Vous êtes-vous déjà intéressés aux délibérations du Conseil Municipal pour votre généalogie ? Moi oui! J’aime beaucoup cette source et la conseille volontiers en salle de lecture. Je vous propose donc de la découvrir ou la redécouvrir.

Les délibérations  du Conseil Municipal, qu’est-ce que c’est ?

Les délibérations et décisions communales consignent les débats, les votes et les décisions réalisées par le maire et son conseil municipal. La plupart des registres sont tenus depuis la Révolution française qui a érigée la commune en tant qu’entité administrative et territoriale de base du royaume (loi du 14 décembre 1789). Toutefois, pour certaines communes elles peuvent être plus anciennes.
On peut parfois trouver dans ces registres des arrêtés municipaux, l’enregistrement des lois, notamment dans les premières années révolutionnaires. Et aussi, celles qui sont super intéressantes d’un point de vue généalogique, les délibérations de la Commission administrative du Bureau de bienfaisance (les bureaux de bienfaisance sont gérés par la municipalité et ont la charge de l’assistance aux pauvres et déshérités (loi du 7 frimaire an V)).

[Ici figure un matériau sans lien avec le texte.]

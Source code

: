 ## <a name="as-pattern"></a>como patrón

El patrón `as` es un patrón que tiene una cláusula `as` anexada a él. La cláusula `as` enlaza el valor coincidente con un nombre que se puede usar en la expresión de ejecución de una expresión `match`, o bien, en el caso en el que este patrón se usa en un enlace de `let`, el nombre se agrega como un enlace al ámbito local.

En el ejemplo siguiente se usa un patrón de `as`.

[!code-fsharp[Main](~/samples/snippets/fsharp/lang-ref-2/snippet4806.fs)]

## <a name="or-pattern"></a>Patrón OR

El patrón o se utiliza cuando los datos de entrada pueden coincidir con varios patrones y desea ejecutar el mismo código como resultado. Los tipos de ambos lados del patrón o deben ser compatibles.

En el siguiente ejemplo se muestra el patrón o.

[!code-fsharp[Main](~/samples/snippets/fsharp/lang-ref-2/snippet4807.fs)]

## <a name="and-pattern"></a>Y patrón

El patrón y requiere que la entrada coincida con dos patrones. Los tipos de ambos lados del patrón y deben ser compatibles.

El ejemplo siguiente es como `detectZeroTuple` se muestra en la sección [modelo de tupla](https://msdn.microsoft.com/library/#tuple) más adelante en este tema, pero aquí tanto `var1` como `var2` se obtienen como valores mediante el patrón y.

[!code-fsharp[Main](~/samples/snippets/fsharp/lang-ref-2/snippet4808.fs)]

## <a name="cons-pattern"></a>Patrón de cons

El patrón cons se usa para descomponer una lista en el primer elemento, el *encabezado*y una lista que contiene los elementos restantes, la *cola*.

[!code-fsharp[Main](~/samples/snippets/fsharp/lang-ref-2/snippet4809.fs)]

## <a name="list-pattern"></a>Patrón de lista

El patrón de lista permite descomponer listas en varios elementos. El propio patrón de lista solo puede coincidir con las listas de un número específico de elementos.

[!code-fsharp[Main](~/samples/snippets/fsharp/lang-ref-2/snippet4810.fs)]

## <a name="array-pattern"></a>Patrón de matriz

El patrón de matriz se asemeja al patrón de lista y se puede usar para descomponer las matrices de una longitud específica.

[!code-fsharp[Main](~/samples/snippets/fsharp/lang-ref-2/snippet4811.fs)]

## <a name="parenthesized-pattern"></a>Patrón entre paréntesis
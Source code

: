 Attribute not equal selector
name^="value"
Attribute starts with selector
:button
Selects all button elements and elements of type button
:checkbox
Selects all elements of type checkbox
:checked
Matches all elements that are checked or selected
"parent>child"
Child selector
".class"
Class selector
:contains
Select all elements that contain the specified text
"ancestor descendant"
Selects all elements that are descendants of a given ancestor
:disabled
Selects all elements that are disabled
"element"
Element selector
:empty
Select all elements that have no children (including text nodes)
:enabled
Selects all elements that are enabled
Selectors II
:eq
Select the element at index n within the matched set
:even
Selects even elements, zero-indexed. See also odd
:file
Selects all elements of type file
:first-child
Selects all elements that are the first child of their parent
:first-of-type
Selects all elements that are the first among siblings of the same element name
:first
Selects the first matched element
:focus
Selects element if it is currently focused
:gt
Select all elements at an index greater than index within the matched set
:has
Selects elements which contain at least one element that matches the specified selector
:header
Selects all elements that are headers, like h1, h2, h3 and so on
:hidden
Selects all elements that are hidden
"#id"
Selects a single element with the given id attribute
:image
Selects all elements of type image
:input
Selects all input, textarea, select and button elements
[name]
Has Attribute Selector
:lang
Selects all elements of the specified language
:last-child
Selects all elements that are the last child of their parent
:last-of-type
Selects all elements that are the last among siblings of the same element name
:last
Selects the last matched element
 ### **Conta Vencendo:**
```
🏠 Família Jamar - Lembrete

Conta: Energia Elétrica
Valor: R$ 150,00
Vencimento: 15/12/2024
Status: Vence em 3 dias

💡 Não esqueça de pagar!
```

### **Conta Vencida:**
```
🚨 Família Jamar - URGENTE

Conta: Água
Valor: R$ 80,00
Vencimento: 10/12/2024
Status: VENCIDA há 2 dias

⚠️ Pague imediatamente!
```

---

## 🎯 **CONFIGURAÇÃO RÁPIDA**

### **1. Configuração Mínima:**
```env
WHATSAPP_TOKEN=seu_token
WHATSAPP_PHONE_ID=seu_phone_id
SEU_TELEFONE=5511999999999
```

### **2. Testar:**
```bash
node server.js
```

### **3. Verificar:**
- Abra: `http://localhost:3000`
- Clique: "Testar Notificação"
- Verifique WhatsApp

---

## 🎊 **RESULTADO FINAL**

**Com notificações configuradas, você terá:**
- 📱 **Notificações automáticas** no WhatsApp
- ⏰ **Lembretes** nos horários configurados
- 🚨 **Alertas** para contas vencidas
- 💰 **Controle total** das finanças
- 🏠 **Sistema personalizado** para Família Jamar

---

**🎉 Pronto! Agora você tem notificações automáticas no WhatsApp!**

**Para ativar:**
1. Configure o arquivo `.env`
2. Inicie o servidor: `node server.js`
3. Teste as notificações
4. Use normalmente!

Quelles informations peut-on y trouver?

Outre la connaissance de la vie municipale et la présence de nos ancêtres au Conseil Municipal, on peut trouver des informations telles que :
  • les achats de terrain pour les alignements,
  • les dons et legs,
  • la nomination et le traitement du garde champêtre et des instituteurs…
et le cas échéant :
  • les délibérations du bureau de bienfaisance : aide médicale, aide scolaire aux indigents…

Où peut-on consulter ces registres?

Les registres de délibérations se trouvent normalement aux archives municipales (en série D), mais elles peuvent également être déposées aux archives départementales…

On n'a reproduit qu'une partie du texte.